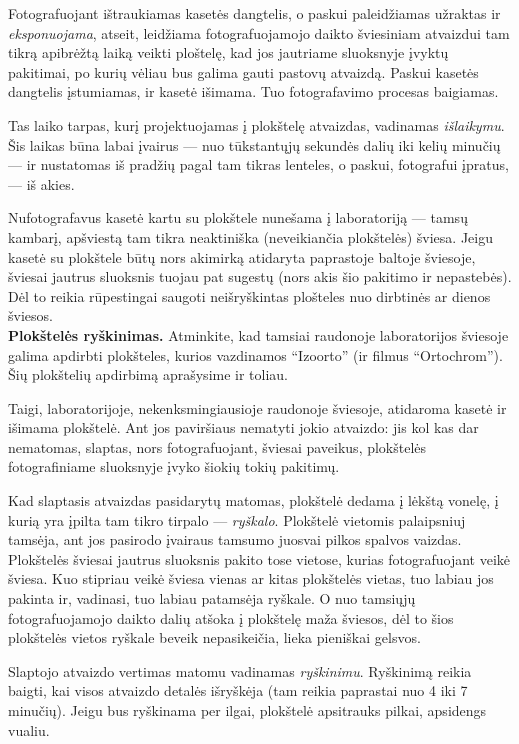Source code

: \documentclass[12pt]{book}
\begin{document}
			Fotografuojant ištraukiamas kasetės dangtelis, o paskui paleidžiamas užraktas ir \textit{eksponuojama}, atseit, leidžiama fotografuojamojo daikto šviesiniam atvaizdui tam tikrą apibrėžtą laiką veikti ploštelę, kad jos jautriame sluoksnyje įvyktų pakitimai, po kurių vėliau bus galima gauti pastovų atvaizdą. Paskui kasetės dangtelis įstumiamas, ir kasetė išimama. Tuo fotografavimo procesas baigiamas.

			Tas laiko tarpas, kurį projektuojamas į plokštelę atvaizdas, vadinamas \textit{išlaikymu}. Šis laikas būna labai įvairus --- nuo tūkstantųjų sekundės dalių iki kelių minučių --- ir nustatomas iš pradžių pagal tam tikras lenteles, o paskui, fotografui įpratus, --- iš akies.

			Nufotografavus kasetė kartu su plokštele nunešama į laboratoriją --- tamsų kambarį, apšviestą tam tikra neaktiniška (neveikiančia plokštelės) šviesa. Jeigu kasetė su plokštele būtų nors akimirką atidaryta paprastoje baltoje šviesoje, šviesai jautrus sluoksnis tuojau pat sugestų (nors akis šio pakitimo ir nepastebės). Dėl to reikia rūpestingai saugoti neišryškintas plošteles nuo dirbtinės ar dienos šviesos.\\

			\textbf{Plokštelės ryškinimas.} Atminkite, kad tamsiai raudonoje laboratorijos šviesoje galima apdirbti plokšteles, kurios vazdinamos ``Izoorto'' (ir filmus ``Ortochrom''). Šių plokštelių apdirbimą aprašysime ir toliau.

			Taigi, laboratorijoje, nekenksmingiausioje raudonoje šviesoje, atidaroma kasetė ir išimama plokštelė. Ant jos paviršiaus nematyti jokio atvaizdo: jis kol kas dar nematomas, slaptas, nors fotografuojant, šviesai paveikus, plokštelės fotografiniame sluoksnyje įvyko šiokių tokių pakitimų.

			Kad slaptasis atvaizdas pasidarytų matomas, plokštelė dedama į lėkštą vonelę, į kurią yra įpilta tam tikro tirpalo --- \textit{ryškalo}. Plokštelė vietomis palaipsniuj tamsėja, ant jos pasirodo įvairaus tamsumo juosvai pilkos spalvos vaizdas. Plokštelės šviesai jautrus sluoksnis pakito tose vietose, kurias fotografuojant veikė šviesa. Kuo stipriau veikė šviesa vienas ar kitas plokštelės vietas, tuo labiau jos pakinta ir, vadinasi, tuo labiau patamsėja ryškale. O nuo tamsiųjų fotografuojamojo daikto dalių atšoka į plokštelę maža šviesos, dėl to šios plokštelės vietos  ryškale beveik nepasikeičia, lieka pieniškai gelsvos.

			Slaptojo atvaizdo vertimas matomu vadinamas \textit{ryškinimu}. Ryškinimą reikia baigti, kai visos atvaizdo detalės išryškėja (tam reikia paprastai nuo 4 iki 7 minučių). Jeigu bus ryškinama per ilgai, plokštelė apsitrauks pilkai, apsidengs vualiu.
\end{document}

### Task instructions
Leave the pictures out and write out every entry exactly as given.

### Answer section
Source code

: \documentclass[12pt]{book}
\begin{document}
			Fotografuojant ištraukiamas kasetės dangtelis, o paskui paleidžiamas užraktas ir \textit{eksponuojama}, atseit, leidžiama fotografuojamojo daikto šviesiniam atvaizdui tam tikrą apibrėžtą laiką veikti ploštelę, kad jos jautriame sluoksnyje įvyktų pakitimai, po kurių vėliau bus galima gauti pastovų atvaizdą. Paskui kasetės dangtelis įstumiamas, ir kasetė išimama. Tuo fotografavimo procesas baigiamas.

			Tas laiko tarpas, kurį projektuojamas į plokštelę atvaizdas, vadinamas \textit{išlaikymu}. Šis laikas būna labai įvairus --- nuo tūkstantųjų sekundės dalių iki kelių minučių --- ir nustatomas iš pradžių pagal tam tikras lenteles, o paskui, fotografui įpratus, --- iš akies.

			Nufotografavus kasetė kartu su plokštele nunešama į laboratoriją --- tamsų kambarį, apšviestą tam tikra neaktiniška (neveikiančia plokštelės) šviesa. Jeigu kasetė su plokštele būtų nors akimirką atidaryta paprastoje baltoje šviesoje, šviesai jautrus sluoksnis tuojau pat sugestų (nors akis šio pakitimo ir nepastebės). Dėl to reikia rūpestingai saugoti neišryškintas plošteles nuo dirbtinės ar dienos šviesos.\\

			\textbf{Plokštelės ryškinimas.} Atminkite, kad tamsiai raudonoje laboratorijos šviesoje galima apdirbti plokšteles, kurios vazdinamos ``Izoorto'' (ir filmus ``Ortochrom''). Šių plokštelių apdirbimą aprašysime ir toliau.

			Taigi, laboratorijoje, nekenksmingiausioje raudonoje šviesoje, atidaroma kasetė ir išimama plokštelė. Ant jos paviršiaus nematyti jokio atvaizdo: jis kol kas dar nematomas, slaptas, nors fotografuojant, šviesai paveikus, plokštelės fotografiniame sluoksnyje įvyko šiokių tokių pakitimų.

			Kad slaptasis atvaizdas pasidarytų matomas, plokštelė dedama į lėkštą vonelę, į kurią yra įpilta tam tikro tirpalo --- \textit{ryškalo}. Plokštelė vietomis palaipsniuj tamsėja, ant jos pasirodo įvairaus tamsumo juosvai pilkos spalvos vaizdas. Plokštelės šviesai jautrus sluoksnis pakito tose vietose, kurias fotografuojant veikė šviesa. Kuo stipriau veikė šviesa vienas ar kitas plokštelės vietas, tuo labiau jos pakinta ir, vadinasi, tuo labiau patamsėja ryškale. O nuo tamsiųjų fotografuojamojo daikto dalių atšoka į plokštelę maža šviesos, dėl to šios plokštelės vietos  ryškale beveik nepasikeičia, lieka pieniškai gelsvos.

			Slaptojo atvaizdo vertimas matomu vadinamas \textit{ryškinimu}. Ryškinimą reikia baigti, kai visos atvaizdo detalės išryškėja (tam reikia paprastai nuo 4 iki 7 minučių). Jeigu bus ryškinama per ilgai, plokštelė apsitrauks pilkai, apsidengs vualiu.
\end{document}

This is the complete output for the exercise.